───── DATASET EXTRACT
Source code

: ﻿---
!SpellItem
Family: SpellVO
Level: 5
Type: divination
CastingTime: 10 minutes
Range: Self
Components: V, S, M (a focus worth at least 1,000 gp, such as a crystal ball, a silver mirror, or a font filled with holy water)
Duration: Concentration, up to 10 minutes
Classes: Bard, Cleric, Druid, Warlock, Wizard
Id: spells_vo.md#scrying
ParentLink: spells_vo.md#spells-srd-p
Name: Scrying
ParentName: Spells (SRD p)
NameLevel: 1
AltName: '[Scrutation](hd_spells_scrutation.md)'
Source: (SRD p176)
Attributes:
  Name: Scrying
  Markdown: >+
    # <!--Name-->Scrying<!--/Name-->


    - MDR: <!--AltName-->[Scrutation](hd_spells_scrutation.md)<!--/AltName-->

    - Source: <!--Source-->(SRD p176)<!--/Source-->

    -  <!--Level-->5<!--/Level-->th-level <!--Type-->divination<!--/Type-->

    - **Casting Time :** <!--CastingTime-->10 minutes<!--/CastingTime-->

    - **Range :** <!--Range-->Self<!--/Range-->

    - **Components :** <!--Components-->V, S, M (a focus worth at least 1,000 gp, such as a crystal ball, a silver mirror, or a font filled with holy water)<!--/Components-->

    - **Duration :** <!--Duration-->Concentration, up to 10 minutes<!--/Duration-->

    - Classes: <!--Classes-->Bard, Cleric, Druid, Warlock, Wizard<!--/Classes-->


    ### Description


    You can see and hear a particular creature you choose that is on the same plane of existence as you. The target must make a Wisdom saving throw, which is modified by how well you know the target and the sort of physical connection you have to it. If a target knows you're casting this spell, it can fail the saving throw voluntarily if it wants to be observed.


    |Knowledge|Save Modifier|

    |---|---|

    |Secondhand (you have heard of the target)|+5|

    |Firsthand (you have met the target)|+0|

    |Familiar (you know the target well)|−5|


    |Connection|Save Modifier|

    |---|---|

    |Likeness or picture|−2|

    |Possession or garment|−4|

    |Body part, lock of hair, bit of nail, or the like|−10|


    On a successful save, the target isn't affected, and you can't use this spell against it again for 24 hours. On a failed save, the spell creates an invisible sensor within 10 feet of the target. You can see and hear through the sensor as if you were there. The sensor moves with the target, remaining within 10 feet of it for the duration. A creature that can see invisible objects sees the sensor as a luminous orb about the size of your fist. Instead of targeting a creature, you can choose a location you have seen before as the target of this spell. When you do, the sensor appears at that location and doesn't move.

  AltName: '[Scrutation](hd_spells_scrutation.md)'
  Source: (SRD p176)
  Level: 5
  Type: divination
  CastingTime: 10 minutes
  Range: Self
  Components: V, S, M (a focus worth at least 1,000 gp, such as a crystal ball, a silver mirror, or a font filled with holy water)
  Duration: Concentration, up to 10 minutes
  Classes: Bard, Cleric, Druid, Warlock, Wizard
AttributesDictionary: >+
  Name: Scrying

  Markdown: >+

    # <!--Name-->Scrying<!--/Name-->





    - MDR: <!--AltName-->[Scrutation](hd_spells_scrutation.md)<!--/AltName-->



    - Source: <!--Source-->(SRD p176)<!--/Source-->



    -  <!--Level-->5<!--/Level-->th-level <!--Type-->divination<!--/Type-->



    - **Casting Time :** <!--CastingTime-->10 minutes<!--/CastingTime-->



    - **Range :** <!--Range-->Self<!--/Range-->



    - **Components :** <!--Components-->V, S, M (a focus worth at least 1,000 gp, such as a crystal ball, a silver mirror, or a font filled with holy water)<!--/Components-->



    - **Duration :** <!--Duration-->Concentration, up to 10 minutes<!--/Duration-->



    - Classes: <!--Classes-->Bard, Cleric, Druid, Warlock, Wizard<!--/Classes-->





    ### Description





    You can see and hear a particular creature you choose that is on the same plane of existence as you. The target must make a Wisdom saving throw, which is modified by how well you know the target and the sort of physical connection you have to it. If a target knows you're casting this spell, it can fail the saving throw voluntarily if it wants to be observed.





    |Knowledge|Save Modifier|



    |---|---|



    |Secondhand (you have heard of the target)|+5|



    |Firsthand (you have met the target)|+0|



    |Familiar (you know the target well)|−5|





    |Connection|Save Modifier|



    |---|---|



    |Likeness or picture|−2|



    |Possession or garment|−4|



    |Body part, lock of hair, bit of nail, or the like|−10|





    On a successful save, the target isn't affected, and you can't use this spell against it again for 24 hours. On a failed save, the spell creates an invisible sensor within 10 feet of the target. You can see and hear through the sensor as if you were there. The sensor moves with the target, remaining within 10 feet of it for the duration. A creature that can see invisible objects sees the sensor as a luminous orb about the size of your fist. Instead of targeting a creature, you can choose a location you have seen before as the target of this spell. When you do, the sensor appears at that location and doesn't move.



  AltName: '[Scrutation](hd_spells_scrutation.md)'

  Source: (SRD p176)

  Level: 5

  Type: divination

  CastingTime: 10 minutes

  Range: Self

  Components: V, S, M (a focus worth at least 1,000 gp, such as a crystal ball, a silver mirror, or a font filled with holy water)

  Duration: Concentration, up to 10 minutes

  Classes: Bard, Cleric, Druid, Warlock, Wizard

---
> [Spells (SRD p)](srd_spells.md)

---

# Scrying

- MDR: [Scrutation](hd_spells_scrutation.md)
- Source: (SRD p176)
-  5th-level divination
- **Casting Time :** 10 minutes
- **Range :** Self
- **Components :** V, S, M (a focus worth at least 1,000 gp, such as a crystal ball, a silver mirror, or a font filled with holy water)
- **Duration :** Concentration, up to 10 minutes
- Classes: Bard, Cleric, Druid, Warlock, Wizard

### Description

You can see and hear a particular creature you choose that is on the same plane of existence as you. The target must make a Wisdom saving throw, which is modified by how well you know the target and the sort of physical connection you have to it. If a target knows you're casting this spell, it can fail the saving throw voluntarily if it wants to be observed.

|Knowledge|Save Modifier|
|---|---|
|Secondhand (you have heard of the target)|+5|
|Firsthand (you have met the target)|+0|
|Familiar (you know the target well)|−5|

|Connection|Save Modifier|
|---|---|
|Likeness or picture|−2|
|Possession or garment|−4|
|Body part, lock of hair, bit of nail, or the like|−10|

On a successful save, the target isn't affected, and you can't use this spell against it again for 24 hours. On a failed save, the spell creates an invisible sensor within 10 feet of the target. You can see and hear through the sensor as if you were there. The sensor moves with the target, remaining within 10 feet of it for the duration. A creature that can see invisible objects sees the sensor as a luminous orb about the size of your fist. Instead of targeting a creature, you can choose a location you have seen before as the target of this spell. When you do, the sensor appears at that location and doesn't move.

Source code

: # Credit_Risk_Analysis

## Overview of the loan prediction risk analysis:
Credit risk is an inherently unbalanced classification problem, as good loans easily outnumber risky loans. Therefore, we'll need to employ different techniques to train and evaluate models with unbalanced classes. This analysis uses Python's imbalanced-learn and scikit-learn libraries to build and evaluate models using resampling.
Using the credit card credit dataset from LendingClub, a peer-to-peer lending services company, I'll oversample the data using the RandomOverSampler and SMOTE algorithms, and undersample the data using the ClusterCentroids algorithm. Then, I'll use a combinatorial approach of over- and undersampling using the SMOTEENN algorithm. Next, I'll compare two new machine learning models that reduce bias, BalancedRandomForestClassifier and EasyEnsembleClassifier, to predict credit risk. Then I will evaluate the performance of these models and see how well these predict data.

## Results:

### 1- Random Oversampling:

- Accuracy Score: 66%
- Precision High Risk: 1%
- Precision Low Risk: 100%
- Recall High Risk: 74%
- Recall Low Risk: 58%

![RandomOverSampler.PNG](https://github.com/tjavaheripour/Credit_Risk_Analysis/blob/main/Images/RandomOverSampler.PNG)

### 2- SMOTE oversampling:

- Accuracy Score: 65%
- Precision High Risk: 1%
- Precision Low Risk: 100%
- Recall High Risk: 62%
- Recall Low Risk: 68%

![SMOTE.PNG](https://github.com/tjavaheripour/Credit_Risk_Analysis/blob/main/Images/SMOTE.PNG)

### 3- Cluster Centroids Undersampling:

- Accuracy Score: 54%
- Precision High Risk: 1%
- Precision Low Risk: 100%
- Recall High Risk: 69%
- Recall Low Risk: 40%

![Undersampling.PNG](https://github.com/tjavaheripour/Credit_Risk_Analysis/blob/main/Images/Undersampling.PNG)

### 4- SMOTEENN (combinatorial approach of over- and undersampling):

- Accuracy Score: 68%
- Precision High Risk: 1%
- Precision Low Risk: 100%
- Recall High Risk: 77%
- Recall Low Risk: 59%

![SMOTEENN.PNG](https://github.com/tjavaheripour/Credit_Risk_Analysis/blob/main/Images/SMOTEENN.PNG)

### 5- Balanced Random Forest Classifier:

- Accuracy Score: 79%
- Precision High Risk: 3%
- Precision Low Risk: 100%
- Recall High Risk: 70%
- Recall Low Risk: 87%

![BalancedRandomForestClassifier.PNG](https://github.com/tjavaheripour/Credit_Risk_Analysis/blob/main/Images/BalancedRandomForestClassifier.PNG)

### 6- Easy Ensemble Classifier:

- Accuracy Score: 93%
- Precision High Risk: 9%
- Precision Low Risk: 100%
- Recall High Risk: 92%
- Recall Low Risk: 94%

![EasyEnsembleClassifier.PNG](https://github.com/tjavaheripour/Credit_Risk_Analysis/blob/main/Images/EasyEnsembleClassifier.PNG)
──────────
* **REQUIRED ACTION**: Copy out each line of the data above, exactly, if it lies between the line holding "- Recall Low Risk: 68%" and the line holding "- Recall Low Risk: 94%", inclusive; copy no other line.

* **SOLUTION**:
- Recall Low Risk: 68%

![SMOTE.PNG](https://github.com/tjavaheripour/Credit_Risk_Analysis/blob/main/Images/SMOTE.PNG)

### 3- Cluster Centroids Undersampling:

- Accuracy Score: 54%
- Precision High Risk: 1%
- Precision Low Risk: 100%
- Recall High Risk: 69%
- Recall Low Risk: 40%

![Undersampling.PNG](https://github.com/tjavaheripour/Credit_Risk_Analysis/blob/main/Images/Undersampling.PNG)

### 4- SMOTEENN (combinatorial approach of over- and undersampling):

- Accuracy Score: 68%
- Precision High Risk: 1%
- Precision Low Risk: 100%
- Recall High Risk: 77%
- Recall Low Risk: 59%

![SMOTEENN.PNG](https://github.com/tjavaheripour/Credit_Risk_Analysis/blob/main/Images/SMOTEENN.PNG)

### 5- Balanced Random Forest Classifier:

- Accuracy Score: 79%
- Precision High Risk: 3%
- Precision Low Risk: 100%
- Recall High Risk: 70%
- Recall Low Risk: 87%

![BalancedRandomForestClassifier.PNG](https://github.com/tjavaheripour/Credit_Risk_Analysis/blob/main/Images/BalancedRandomForestClassifier.PNG)

### 6- Easy Ensemble Classifier:

- Accuracy Score: 93%
- Precision High Risk: 9%
- Precision Low Risk: 100%
- Recall High Risk: 92%
- Recall Low Risk: 94%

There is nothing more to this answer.